What Do Recent Price Swings Mean for Manhattan Associates in 2025?

What Do Recent Price Swings Mean for Manhattan Associates in 2025?
Source: Yahoo! Finance

If you are following Manhattan Associates, you might be asking yourself, "Is this the time to buy, hold or move on?" It is a fair question given how this stock has kept investors guessing lately. After a remarkable run over the past several years, the stock is still up 53.2% over three years and a notable 113.1% across five years. The more recent performance has been choppy. Shares have dropped 2.0% in just the last week, 9.6% over the past month, and the year-to-date slide sits at 26.8%. That is quite a swing from the big gains seen not too long ago.

Moves like this often reflect changing perceptions about the risks or the outlook for a company. In the case of Manhattan Associates, the broader software sector has seen some sector rotation as investors debate how much further some growth names can run. While there has not been a headline event directly tied to the latest dip, this shift in sentiment has pushed the valuation of the stock firmly back into the spotlight.
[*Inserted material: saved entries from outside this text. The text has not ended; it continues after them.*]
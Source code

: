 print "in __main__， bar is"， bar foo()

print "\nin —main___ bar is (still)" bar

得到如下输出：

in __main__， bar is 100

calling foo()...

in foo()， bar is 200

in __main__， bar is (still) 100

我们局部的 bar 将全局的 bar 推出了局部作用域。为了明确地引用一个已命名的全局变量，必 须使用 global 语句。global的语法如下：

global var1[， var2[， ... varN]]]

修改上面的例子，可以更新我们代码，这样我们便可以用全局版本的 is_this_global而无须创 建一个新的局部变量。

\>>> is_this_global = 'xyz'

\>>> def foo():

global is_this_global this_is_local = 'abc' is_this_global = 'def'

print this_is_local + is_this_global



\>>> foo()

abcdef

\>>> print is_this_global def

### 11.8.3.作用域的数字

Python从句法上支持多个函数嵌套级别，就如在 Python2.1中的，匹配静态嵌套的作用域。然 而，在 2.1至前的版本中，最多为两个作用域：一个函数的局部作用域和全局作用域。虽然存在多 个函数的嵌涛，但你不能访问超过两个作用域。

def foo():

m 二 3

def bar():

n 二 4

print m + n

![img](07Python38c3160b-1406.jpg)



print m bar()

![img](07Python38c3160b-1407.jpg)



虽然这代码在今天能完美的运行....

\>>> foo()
So, how undervalued might Manhattan Associates be right now? Based on a standard valuation process that checks for underpricing across six different criteria, it only scores a 1 out of 6. That hints at a business that is still priced for a fair bit of optimism, or perhaps one where the story is more nuanced than the simple numbers suggest.

Next, we will dig into exactly how these valuation methods work, where Manhattan Associates measures up, and why understanding what truly drives value might be even more important.

Manhattan Associates scores just 1/6 on our valuation checks.

Approach 1: Manhattan Associates Discounted Cash Flow (DCF) Analysis

The Discounted Cash Flow (DCF) model estimates a company's intrinsic value by projecting its future cash flows and discounting them back to today's dollars. This process reflects what those future earnings are truly worth right now.

For Manhattan Associates, the most recent reported Free Cash Flow stands at $308 million. Analyst projections anticipate steady growth, with estimates rising annually and Simply Wall St extrapolating those figures through 2035. By 2029, Free Cash Flow is expected to reach $665.9 million. Beyond that, optimistic but more speculative forecasts have the company potentially generating over $1 billion in annual Free Cash Flow within the next decade.

Using this method, the estimated fair value of Manhattan Associates stock is $218.50 per share. That is approximately 9.9% higher than the stock's recent trading price, suggesting the shares are trading at a small discount based on these long-term cash flow assumptions.